# deep gloss finish with a wipe on poly?



## dbales (Jun 21, 2011)

How can I get a deep glossy look with a wipe on poly? Just got some minwax wipe on poly and wanting to use that. I know you can add several layers of poly for a deeper look, but what grits do you use and what do you use to buff out the scratches of sanding between coats? Thanks guys.


----------



## cabinetman (Jul 5, 2007)

I would use a smooth lint free "T" shirt material folded in a neat pad. Use 320x (open coat works best) in between applications.









 







.


----------



## chemmy (Dec 13, 2011)

dbales said:


> How can I get a deep glossy look with a wipe on poly? Just got some minwax wipe on poly and wanting to use that. I know you can add several layers of poly for a deeper look, but what grits do you use and what do you use to buff out the scratches of sanding between coats? Thanks guys.

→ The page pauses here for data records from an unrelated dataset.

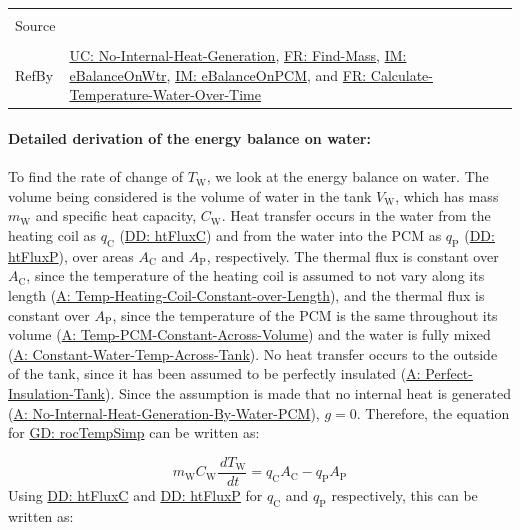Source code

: \documentclass[12pt]{article}
\begin{document}
\begin{minipage}{\textwidth}
\begin{tabular}{>{\raggedright}p{}>{\raggedright\arraybackslash}p{}}
\\ \midrule \\
Source & \cite{koothoor2013}
         
\\ \midrule \\
RefBy & \hyperref[unlikeChgNIHG]{UC: No-Internal-Heat-Generation}, \hyperref[findMass]{FR: Find-Mass}, \hyperref[IM:eBalanceOnWtr]{IM: eBalanceOnWtr}, \hyperref[IM:eBalanceOnPCM]{IM: eBalanceOnPCM}, and \hyperref[calcTempWtrOverTime]{FR: Calculate-Temperature-Water-Over-Time}
        
\\ \bottomrule
\end{tabular}
\end{minipage}
\paragraph{Detailed derivation of the energy balance on water:}
\label{IM:eBalanceOnWtrDeriv}
To find the rate of change of ${T_{\text{W}}}$, we look at the energy balance on water. The volume being considered is the volume of water in the tank ${V_{\text{W}}}$, which has mass ${m_{\text{W}}}$ and specific heat capacity, ${C_{\text{W}}}$. Heat transfer occurs in the water from the heating coil as ${q_{\text{C}}}$ (\hyperref[DD:htFluxC]{DD: htFluxC}) and from the water into the PCM as ${q_{\text{P}}}$ (\hyperref[DD:htFluxP]{DD: htFluxP}), over areas ${A_{\text{C}}}$ and ${A_{\text{P}}}$, respectively. The thermal flux is constant over ${A_{\text{C}}}$, since the temperature of the heating coil is assumed to not vary along its length (\hyperref[assumpTHCCoL]{A: Temp-Heating-Coil-Constant-over-Length}), and the thermal flux is constant over ${A_{\text{P}}}$, since the temperature of the PCM is the same throughout its volume (\hyperref[assumpTPCAV]{A: Temp-PCM-Constant-Across-Volume}) and the water is fully mixed (\hyperref[assumpCWTAT]{A: Constant-Water-Temp-Across-Tank}). No heat transfer occurs to the outside of the tank, since it has been assumed to be perfectly insulated (\hyperref[assumpPIT]{A: Perfect-Insulation-Tank}). Since the assumption is made that no internal heat is generated (\hyperref[assumpNIHGBWP]{A: No-Internal-Heat-Generation-By-Water-PCM}), $g=0$. Therefore, the equation for \hyperref[GD:rocTempSimp]{GD: rocTempSimp} can be written as:

\begin{displaymath}
{m_{\text{W}}} {C_{\text{W}}} \frac{\,d{T_{\text{W}}}}{\,dt}={q_{\text{C}}} {A_{\text{C}}}-{q_{\text{P}}} {A_{\text{P}}}
\end{displaymath}
Using \hyperref[DD:htFluxC]{DD: htFluxC} and \hyperref[DD:htFluxP]{DD: htFluxP} for ${q_{\text{C}}}$ and ${q_{\text{P}}}$ respectively, this can be written as:
\end{document}
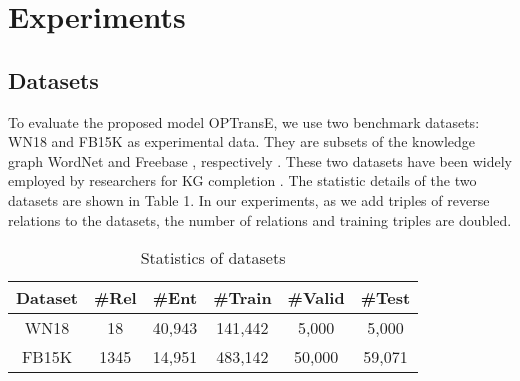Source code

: \documentclass[11pt,a4paper]{article}
\begin{document}
\section{Experiments}

\subsection{Datasets}
To evaluate the proposed model OPTransE, we use two benchmark
datasets: WN18 and FB15K as experimental data. They are subsets of
the knowledge graph WordNet \cite{miller1995wordnet} and Freebase
\cite{bollacker2008freebase}, respectively
\cite{bordes2013translating}. These two datasets have
been widely employed by researchers for KG completion
\cite{jia2018path,lin2018relation}. The statistic details of the two
datasets are shown in Table 1. In our experiments, as we add triples
of reverse relations to the datasets, the number of relations and
training triples are doubled.

\begin{table}[H]\small
\centering \caption{Statistics of datasets}
\begin{tabular}{c|ccccc}
\hline
Dataset & \#Rel & \#Ent & \#Train & \#Valid & \#Test \\
\hline
WN18 & 18 & 40,943 & 141,442 & 5,000 & 5,000 \\
FB15K & 1345 & 14,951 & 483,142 & 50,000 & 59,071 \\
\hline
\end{tabular}
\end{table}
\end{document}
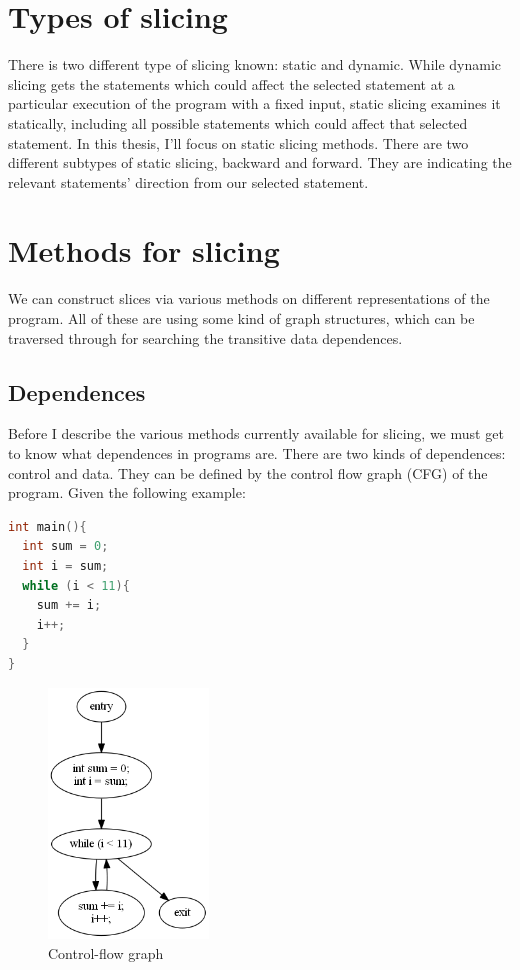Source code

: \documentclass[oneside,12pt,a4paper]{book}
\begin{document}
\section{Types of slicing}
There is two different type of slicing known: static and dynamic. While dynamic slicing gets the statements which could affect the selected statement at a particular execution of the program with a fixed input, static slicing examines it statically, including all possible statements which could affect that selected statement. In this thesis, I'll focus on static slicing methods. There are two different subtypes of static slicing, backward and forward. They are indicating the relevant statements' direction from our selected statement. 

\section{Methods for slicing}
We can construct slices via various methods on different representations of the program. All of these are using some kind of graph structures, which can be traversed through for searching the transitive data dependences.

\subsection{Dependences}
Before I describe the various methods currently available for slicing, we must get to know what dependences in programs are. There are two kinds of dependences: control and data. They can be defined by the control flow graph (CFG) of the program. Given the following example:

\begin{lstlisting}[language=C++]
int main(){
  int sum = 0;
  int i = sum;
  while (i < 11){
    sum += i;
    i++;
  }
}
\end{lstlisting}

\begin{figure}
  \centering
    \includegraphics[width=0.38\textwidth]{horwitz_cfg.png}
  \caption{Control-flow graph}
  \label{fig:horwitz_cfg}
\end{figure}
\end{document}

Hi D, of course for a "deep" look it is necessary to apply a lot of coats. That said, in applying clear coats you don't sand and polish each coat, the sanding scratches will be filled in by every next coat you apply,leaving no trace of the sanding you do. 

The only sanding necessary in between is for adhesion purposes between the coats. and that can be done with fine sandpaper like 400-600 to begin with and after a few coats a light sand of 320 will be fine or stay with the finer papers if thinning it alot.

After applying all the coats you want to obtain the deep look, then you can final sand with very fine paper 1000/2000,etc. and polish it up with either hand applied compounds or polishes or buffer types if you have one. The buffer will of course yeild faster and better results normally unless you hand polish alot.


----------



## aardvark (Sep 29, 2011)

GAWD, DON'T DO EPOXY! 

(ok , I couldn't help myself....disregard !)


----------



## cabinetman (Jul 5, 2007)

You may achieve the "gloss look" after a few applications. It may be sufficient with no further applications, and or wet sanding and rubbing out with compounds.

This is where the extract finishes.